We walked together about the old part of the city, once a walled-in city, the walls mostly ruins.

            He said to me, “No, I can’t believe in God, I can’t. Over the centuries, an untold, a truly untold number of prayers have been said to God for God’s help, and I can’t understand why God hasn’t answered every single one if God is a loving God. If God has answered some, they’re very few compared to those untold number of prayers that were not answered, prayers cried out by the desperate for God’s help, whole walled-in cities crying out for God to deliver them from massacre. And I won’t accept that God is testing our faith. The test is unreasonable, and if there is a God, God is supposed to be a reasonable as well as a loving God. No, no.”    

            I asked him, “Did you once believe?”

            And he answered, “I once believed.”

            “And you stopped believing.”

            “I more than said a prayer, I implored in prayer for God’s help, and God didn’t help.” He laughed. “I needed God’s help as a matter of life and death.”

            “Yours?”

            “Someone else’s life or death.”

            “And this someone else died.”

            “Died.”

            I said, “The streets of this city once ran with blood, rivulets of blood along the gutters.”

            He was insistent: “And God did not help not even one prayer by one old woman hiding in a doorway to be saved.”

            He stopped to study the old worn stone paving.
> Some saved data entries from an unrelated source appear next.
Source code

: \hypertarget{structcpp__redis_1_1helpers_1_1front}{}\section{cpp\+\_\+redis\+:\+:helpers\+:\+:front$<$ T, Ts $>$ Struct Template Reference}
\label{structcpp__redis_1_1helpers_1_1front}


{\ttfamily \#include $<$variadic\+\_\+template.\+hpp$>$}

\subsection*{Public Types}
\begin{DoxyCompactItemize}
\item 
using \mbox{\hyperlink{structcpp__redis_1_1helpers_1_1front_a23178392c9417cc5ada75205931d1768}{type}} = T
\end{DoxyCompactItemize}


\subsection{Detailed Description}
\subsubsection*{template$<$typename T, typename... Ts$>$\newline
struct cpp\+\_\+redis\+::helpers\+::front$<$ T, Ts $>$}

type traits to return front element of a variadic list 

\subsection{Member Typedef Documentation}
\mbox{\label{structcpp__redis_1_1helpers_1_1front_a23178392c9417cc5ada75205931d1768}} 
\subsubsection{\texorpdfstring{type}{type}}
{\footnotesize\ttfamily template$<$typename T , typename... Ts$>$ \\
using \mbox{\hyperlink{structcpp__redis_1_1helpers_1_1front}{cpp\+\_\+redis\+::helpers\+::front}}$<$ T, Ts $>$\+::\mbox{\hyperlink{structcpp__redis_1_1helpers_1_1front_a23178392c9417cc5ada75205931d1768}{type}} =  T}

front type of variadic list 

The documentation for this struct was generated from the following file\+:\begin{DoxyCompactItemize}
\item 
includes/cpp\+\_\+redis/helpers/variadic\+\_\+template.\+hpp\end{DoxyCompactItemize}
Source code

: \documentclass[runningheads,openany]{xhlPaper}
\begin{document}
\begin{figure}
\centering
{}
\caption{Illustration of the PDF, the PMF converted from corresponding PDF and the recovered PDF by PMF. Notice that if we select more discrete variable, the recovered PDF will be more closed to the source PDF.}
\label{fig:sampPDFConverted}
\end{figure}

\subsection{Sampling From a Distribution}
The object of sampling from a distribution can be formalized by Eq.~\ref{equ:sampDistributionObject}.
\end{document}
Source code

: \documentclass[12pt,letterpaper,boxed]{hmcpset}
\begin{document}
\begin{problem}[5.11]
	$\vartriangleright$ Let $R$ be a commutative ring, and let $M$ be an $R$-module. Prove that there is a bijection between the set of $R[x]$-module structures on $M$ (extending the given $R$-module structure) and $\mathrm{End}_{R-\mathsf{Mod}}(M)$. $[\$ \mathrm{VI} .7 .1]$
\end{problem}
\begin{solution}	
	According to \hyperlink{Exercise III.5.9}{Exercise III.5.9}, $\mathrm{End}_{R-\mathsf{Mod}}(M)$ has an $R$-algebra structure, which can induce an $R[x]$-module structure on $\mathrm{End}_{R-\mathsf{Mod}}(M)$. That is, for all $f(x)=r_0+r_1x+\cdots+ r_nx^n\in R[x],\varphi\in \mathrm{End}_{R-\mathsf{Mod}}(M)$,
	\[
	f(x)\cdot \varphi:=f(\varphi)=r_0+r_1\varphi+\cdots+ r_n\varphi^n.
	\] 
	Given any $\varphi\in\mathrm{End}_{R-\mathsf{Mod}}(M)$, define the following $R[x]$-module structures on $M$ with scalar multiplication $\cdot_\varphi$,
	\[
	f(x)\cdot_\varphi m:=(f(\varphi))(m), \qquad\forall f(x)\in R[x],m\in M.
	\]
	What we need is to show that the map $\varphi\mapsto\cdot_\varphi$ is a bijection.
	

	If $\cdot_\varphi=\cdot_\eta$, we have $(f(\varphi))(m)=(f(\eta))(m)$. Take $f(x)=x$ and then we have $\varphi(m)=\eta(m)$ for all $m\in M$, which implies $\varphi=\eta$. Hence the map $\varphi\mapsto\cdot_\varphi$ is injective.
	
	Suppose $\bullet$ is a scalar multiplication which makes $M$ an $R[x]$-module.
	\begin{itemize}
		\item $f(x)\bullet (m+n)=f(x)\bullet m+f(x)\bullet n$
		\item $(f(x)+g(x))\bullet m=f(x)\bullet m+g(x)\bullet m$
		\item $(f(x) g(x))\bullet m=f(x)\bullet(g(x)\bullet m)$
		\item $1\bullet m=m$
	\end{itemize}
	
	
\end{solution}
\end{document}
            “I’m very tired,” he said.

            “You’re in mourning.”

            “Yes, mourning.”

            “I’m sorry.”

            “If only God had saved him,” he said.  “If only God had shown proof—what I would have taken as proof—of God’s existence by answering my fervent prayer. I so wanted him to live.  I so needed him to live.  I felt the world, the whole world, needed him to live for proof of God’s existence for the world.  I would have let the world know, God exists, God answered my prayer, I would have gone around the world, gone around with him, alive, to every city, to let everyone know that I had proof, that God saved my loved one, there beside me.” He asked, “Do I sound crazy?”

            I wondered if he was, but I answered, “No.”
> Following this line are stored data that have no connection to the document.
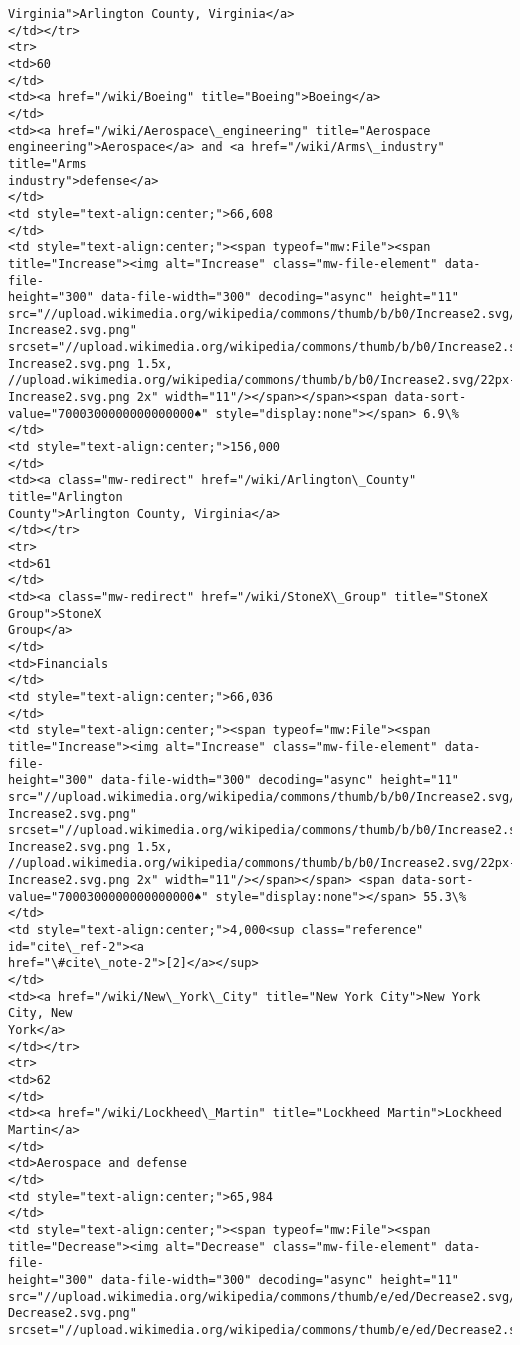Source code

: \documentclass[11pt]{article}
\begin{document}
\begin{Verbatim}[commandchars=\\\{\}]
Virginia">Arlington County, Virginia</a>
</td></tr>
<tr>
<td>60
</td>
<td><a href="/wiki/Boeing" title="Boeing">Boeing</a>
</td>
<td><a href="/wiki/Aerospace\_engineering" title="Aerospace
engineering">Aerospace</a> and <a href="/wiki/Arms\_industry" title="Arms
industry">defense</a>
</td>
<td style="text-align:center;">66,608
</td>
<td style="text-align:center;"><span typeof="mw:File"><span
title="Increase"><img alt="Increase" class="mw-file-element" data-file-
height="300" data-file-width="300" decoding="async" height="11"
src="//upload.wikimedia.org/wikipedia/commons/thumb/b/b0/Increase2.svg/11px-
Increase2.svg.png"
srcset="//upload.wikimedia.org/wikipedia/commons/thumb/b/b0/Increase2.svg/17px-
Increase2.svg.png 1.5x,
//upload.wikimedia.org/wikipedia/commons/thumb/b/b0/Increase2.svg/22px-
Increase2.svg.png 2x" width="11"/></span></span><span data-sort-
value="7000300000000000000♠" style="display:none"></span> 6.9\%
</td>
<td style="text-align:center;">156,000
</td>
<td><a class="mw-redirect" href="/wiki/Arlington\_County" title="Arlington
County">Arlington County, Virginia</a>
</td></tr>
<tr>
<td>61
</td>
<td><a class="mw-redirect" href="/wiki/StoneX\_Group" title="StoneX Group">StoneX
Group</a>
</td>
<td>Financials
</td>
<td style="text-align:center;">66,036
</td>
<td style="text-align:center;"><span typeof="mw:File"><span
title="Increase"><img alt="Increase" class="mw-file-element" data-file-
height="300" data-file-width="300" decoding="async" height="11"
src="//upload.wikimedia.org/wikipedia/commons/thumb/b/b0/Increase2.svg/11px-
Increase2.svg.png"
srcset="//upload.wikimedia.org/wikipedia/commons/thumb/b/b0/Increase2.svg/17px-
Increase2.svg.png 1.5x,
//upload.wikimedia.org/wikipedia/commons/thumb/b/b0/Increase2.svg/22px-
Increase2.svg.png 2x" width="11"/></span></span> <span data-sort-
value="7000300000000000000♠" style="display:none"></span> 55.3\%
</td>
<td style="text-align:center;">4,000<sup class="reference" id="cite\_ref-2"><a
href="\#cite\_note-2">[2]</a></sup>
</td>
<td><a href="/wiki/New\_York\_City" title="New York City">New York City, New
York</a>
</td></tr>
<tr>
<td>62
</td>
<td><a href="/wiki/Lockheed\_Martin" title="Lockheed Martin">Lockheed Martin</a>
</td>
<td>Aerospace and defense
</td>
<td style="text-align:center;">65,984
</td>
<td style="text-align:center;"><span typeof="mw:File"><span
title="Decrease"><img alt="Decrease" class="mw-file-element" data-file-
height="300" data-file-width="300" decoding="async" height="11"
src="//upload.wikimedia.org/wikipedia/commons/thumb/e/ed/Decrease2.svg/11px-
Decrease2.svg.png"
srcset="//upload.wikimedia.org/wikipedia/commons/thumb/e/ed/Decrease2.svg/17px-

\end{Verbatim}
\end{document}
            “The vast, vast number, the untold number of those who, over centuries and centuries, of all religions, all, pleaded in prayer for God to help, and God didn’t. And I’m among them now, I’m one with them.”

I thought: I can’t help him.

 “Thank you,” he said, “thank you for listening to me. Thank you.”

I didn’t leave.

He said, “You see, he believed in prayer. Up until the end, he prayed.  He prayed and prayed.  You should have seen him in the end, as thin as a saint in the highest state of grace, shining, yes, shining right through his bones and skin, and smiling as he prayed. And up until the end I thought that the miracle might happen, that he would be restored to the full-bodied beauty he was, my Love, my Love, restored to his great beauty, my Love, restored to in his great beauty back into my arms, and I, I would love him all the more, my Love,  because I would believe that God saved him, that he was proof that there was a God.”

I reached out a hand to shake his before leaving him.

He said, “And now I want to tell everyone, tell the whole world, that there is no God.”